Materials provided: Begin
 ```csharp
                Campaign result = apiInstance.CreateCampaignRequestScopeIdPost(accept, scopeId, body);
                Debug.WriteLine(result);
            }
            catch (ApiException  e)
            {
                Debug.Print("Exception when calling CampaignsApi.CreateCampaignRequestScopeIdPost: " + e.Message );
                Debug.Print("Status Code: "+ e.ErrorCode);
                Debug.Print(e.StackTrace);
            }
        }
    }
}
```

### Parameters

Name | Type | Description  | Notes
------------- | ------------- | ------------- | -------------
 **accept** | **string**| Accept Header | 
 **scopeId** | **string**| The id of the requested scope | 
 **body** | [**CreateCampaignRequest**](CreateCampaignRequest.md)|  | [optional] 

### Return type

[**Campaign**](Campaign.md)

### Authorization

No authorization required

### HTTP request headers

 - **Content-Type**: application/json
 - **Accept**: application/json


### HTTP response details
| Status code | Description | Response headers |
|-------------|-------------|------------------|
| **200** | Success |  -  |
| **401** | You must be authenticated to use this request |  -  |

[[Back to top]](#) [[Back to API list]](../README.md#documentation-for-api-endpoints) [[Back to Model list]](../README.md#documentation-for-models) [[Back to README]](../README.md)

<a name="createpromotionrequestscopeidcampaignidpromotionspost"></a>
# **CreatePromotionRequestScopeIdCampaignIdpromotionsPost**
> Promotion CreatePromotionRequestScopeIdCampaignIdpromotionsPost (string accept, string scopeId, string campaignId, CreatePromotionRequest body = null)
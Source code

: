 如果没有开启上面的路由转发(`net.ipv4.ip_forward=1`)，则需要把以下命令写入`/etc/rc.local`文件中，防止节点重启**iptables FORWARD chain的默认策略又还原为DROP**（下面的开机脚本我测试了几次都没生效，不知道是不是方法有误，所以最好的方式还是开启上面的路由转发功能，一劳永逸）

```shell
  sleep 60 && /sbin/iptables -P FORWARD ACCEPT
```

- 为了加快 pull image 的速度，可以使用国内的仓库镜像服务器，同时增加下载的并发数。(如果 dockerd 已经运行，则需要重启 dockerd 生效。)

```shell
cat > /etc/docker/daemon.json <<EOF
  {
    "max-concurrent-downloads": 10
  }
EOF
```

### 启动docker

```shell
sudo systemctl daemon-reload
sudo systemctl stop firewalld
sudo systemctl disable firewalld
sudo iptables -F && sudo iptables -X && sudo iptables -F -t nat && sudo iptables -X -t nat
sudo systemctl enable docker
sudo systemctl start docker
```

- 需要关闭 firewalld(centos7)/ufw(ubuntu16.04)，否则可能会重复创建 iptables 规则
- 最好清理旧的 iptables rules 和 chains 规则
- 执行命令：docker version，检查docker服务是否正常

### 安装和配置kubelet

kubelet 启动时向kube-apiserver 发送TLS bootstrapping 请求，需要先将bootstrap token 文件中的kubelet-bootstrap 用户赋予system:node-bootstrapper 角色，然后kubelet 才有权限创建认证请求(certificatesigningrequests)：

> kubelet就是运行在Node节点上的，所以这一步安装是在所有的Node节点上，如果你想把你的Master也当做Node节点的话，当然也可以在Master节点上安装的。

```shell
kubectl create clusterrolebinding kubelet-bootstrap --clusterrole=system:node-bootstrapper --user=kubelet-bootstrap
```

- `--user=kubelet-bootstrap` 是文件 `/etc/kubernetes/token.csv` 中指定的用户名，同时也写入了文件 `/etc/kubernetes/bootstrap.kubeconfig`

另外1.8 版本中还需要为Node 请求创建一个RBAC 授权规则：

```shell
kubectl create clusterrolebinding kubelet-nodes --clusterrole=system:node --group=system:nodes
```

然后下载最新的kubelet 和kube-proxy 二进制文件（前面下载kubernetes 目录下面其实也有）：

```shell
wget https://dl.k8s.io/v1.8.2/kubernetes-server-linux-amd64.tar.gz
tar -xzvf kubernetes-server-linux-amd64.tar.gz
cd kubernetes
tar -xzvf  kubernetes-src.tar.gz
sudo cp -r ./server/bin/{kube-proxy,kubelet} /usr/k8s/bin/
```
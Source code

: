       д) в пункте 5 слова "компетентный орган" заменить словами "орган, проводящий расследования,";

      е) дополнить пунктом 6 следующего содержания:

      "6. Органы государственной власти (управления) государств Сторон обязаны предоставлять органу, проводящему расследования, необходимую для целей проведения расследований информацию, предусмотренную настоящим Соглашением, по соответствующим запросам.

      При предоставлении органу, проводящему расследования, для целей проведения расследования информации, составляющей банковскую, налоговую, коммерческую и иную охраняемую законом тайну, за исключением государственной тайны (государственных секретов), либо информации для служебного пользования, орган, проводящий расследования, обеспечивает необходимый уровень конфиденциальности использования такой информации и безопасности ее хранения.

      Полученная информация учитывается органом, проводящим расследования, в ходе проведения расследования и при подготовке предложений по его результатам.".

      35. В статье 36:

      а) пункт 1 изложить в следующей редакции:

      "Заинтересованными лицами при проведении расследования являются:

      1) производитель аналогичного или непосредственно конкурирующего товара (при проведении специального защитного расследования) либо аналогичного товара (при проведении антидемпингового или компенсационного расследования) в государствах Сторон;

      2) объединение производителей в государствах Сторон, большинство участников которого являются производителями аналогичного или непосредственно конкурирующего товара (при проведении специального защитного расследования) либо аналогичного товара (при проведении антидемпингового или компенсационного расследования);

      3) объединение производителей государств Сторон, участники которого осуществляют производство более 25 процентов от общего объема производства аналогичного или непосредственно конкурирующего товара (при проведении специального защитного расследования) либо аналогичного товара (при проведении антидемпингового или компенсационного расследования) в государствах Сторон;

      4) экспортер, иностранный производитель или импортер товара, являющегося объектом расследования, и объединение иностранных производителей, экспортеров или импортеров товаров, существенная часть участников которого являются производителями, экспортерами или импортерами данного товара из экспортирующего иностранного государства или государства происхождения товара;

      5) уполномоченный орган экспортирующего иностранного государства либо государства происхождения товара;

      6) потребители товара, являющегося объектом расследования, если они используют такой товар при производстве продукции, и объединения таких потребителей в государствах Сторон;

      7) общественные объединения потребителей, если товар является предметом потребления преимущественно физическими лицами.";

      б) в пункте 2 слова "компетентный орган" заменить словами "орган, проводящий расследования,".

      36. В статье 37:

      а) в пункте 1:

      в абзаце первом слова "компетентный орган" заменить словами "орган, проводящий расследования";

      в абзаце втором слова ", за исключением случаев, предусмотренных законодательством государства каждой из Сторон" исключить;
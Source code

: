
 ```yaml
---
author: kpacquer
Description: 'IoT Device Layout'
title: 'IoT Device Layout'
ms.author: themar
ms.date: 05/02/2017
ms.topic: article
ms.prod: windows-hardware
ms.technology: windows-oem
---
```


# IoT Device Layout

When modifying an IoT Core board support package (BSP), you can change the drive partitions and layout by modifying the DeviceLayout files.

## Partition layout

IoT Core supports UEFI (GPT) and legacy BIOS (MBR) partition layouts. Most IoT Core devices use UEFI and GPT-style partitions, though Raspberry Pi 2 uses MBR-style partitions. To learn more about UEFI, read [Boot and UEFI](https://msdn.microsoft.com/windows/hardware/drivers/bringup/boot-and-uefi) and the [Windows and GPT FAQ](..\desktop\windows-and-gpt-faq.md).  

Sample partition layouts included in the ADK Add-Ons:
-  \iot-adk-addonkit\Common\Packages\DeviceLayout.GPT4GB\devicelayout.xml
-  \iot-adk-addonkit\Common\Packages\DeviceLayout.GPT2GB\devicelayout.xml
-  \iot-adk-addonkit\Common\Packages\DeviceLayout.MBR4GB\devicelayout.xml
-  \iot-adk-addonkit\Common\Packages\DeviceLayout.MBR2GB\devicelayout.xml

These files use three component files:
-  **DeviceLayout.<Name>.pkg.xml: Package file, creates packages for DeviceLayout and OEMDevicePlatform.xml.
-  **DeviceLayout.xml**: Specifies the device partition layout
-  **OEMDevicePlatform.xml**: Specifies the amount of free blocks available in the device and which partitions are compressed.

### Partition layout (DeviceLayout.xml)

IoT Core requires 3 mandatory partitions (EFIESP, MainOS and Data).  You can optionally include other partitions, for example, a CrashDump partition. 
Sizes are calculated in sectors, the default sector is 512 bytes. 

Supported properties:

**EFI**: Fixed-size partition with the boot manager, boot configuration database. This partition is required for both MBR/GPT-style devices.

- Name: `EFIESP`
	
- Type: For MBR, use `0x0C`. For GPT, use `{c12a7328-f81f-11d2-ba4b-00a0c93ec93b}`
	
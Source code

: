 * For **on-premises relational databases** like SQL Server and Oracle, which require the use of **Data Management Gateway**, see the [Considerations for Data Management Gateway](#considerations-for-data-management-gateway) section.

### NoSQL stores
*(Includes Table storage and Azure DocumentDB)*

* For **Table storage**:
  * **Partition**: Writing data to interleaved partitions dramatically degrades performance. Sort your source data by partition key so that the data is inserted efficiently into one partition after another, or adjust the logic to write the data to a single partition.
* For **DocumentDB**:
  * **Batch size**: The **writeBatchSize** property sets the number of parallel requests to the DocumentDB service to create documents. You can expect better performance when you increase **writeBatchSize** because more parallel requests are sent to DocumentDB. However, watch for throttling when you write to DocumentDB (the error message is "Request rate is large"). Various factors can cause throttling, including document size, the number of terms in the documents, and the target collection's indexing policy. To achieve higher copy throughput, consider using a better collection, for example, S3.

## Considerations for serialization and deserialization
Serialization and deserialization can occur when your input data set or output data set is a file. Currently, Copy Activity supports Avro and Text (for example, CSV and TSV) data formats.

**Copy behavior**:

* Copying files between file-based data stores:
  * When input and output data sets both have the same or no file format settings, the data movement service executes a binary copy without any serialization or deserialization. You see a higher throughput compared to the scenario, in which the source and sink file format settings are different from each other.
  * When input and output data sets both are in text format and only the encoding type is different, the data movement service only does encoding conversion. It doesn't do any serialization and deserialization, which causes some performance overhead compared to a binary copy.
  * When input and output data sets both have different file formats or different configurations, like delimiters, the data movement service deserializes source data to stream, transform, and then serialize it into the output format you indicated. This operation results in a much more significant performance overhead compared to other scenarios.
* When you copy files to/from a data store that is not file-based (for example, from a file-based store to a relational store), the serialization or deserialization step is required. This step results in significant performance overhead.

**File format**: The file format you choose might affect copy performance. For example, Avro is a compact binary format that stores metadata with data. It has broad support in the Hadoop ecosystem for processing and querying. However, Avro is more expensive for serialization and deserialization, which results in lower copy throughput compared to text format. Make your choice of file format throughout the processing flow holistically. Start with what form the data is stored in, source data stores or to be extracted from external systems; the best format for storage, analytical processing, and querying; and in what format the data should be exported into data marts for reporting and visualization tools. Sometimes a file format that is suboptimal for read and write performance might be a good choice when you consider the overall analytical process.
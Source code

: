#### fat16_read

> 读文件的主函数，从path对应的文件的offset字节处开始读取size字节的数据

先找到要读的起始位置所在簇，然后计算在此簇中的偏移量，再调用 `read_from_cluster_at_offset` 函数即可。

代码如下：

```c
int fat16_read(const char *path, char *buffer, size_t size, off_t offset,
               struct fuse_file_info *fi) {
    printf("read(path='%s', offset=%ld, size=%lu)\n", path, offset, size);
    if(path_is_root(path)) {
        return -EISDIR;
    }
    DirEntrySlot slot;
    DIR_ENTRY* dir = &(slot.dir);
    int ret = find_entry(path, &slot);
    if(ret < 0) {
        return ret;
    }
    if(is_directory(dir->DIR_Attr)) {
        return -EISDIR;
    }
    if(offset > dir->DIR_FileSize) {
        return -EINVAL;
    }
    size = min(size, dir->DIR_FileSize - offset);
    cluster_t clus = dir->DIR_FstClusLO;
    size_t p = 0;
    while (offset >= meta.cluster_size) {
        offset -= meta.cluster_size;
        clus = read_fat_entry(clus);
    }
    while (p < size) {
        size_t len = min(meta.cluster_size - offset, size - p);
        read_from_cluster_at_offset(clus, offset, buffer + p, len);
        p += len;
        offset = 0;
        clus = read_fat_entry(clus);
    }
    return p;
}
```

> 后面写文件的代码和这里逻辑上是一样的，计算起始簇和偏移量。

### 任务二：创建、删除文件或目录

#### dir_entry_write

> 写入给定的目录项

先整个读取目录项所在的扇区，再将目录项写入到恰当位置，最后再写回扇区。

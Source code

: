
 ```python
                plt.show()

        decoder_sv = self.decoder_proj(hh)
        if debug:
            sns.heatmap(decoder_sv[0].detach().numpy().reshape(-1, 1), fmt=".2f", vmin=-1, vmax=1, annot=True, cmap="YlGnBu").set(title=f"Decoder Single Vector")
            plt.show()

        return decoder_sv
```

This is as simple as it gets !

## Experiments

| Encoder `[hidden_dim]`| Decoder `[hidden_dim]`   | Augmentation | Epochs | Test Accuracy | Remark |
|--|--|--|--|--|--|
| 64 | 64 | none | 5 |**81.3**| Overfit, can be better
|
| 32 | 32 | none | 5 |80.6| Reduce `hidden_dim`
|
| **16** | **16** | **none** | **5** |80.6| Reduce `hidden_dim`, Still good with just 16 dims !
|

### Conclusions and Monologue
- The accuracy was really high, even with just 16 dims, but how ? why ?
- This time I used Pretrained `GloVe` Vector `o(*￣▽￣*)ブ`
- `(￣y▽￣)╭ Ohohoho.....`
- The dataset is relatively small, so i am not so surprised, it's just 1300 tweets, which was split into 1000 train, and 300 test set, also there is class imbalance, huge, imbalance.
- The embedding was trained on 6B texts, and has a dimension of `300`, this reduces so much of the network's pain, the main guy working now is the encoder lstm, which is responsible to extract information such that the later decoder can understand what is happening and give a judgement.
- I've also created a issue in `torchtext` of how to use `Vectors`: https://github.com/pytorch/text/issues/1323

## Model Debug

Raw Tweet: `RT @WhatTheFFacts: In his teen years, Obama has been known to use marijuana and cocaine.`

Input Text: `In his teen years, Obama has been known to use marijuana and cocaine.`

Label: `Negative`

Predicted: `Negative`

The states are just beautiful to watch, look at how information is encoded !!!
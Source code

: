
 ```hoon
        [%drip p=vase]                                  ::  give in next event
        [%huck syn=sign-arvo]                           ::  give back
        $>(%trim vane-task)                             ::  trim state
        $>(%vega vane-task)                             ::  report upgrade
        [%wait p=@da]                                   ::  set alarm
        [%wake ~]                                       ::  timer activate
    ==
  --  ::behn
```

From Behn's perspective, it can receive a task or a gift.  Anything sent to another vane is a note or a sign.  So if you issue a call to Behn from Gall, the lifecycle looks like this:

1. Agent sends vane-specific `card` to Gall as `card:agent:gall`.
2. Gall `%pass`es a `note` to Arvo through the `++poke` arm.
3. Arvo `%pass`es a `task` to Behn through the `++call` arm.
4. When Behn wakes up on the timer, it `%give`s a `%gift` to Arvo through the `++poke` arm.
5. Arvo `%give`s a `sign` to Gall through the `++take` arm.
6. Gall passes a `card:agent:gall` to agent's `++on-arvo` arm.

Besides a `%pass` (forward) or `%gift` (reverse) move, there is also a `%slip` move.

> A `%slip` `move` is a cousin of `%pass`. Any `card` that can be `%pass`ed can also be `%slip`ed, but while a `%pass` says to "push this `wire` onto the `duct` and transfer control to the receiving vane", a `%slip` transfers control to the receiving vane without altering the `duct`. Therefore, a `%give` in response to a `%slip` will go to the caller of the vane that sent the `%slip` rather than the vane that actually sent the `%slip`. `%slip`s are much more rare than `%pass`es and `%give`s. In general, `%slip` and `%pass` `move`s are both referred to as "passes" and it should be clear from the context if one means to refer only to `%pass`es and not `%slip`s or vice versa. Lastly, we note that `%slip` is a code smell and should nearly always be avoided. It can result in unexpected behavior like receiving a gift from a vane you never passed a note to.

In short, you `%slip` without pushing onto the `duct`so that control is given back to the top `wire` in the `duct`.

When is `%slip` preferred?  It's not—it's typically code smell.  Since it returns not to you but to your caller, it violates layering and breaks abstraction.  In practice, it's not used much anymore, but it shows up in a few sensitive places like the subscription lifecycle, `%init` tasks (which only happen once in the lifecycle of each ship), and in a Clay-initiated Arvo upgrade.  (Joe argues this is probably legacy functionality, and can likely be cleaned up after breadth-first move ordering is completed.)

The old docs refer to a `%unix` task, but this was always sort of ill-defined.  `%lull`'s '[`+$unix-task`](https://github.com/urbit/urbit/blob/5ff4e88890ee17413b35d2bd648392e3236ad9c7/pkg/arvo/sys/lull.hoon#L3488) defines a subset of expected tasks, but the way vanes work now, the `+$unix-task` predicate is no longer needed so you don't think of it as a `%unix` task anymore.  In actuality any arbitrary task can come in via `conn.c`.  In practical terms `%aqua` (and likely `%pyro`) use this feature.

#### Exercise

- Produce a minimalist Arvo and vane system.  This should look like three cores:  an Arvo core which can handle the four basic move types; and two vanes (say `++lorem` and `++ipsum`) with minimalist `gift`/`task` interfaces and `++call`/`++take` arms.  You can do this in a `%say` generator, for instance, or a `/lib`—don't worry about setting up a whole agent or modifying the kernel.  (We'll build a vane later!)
Materials provided: End
About this exercise
Repeat the entries above verbatim, but only from the line that has "When modifying an" down to the line that has "IoT Core supports", inclusive.

Solved exercise
When modifying an IoT Core board support package (BSP), you can change the drive partitions and layout by modifying the DeviceLayout files.

## Partition layout

IoT Core supports UEFI (GPT) and legacy BIOS (MBR) partition layouts. Most IoT Core devices use UEFI and GPT-style partitions, though Raspberry Pi 2 uses MBR-style partitions. To learn more about UEFI, read [Boot and UEFI](https://msdn.microsoft.com/windows/hardware/drivers/bringup/boot-and-uefi) and the [Windows and GPT FAQ](..\desktop\windows-and-gpt-faq.md).  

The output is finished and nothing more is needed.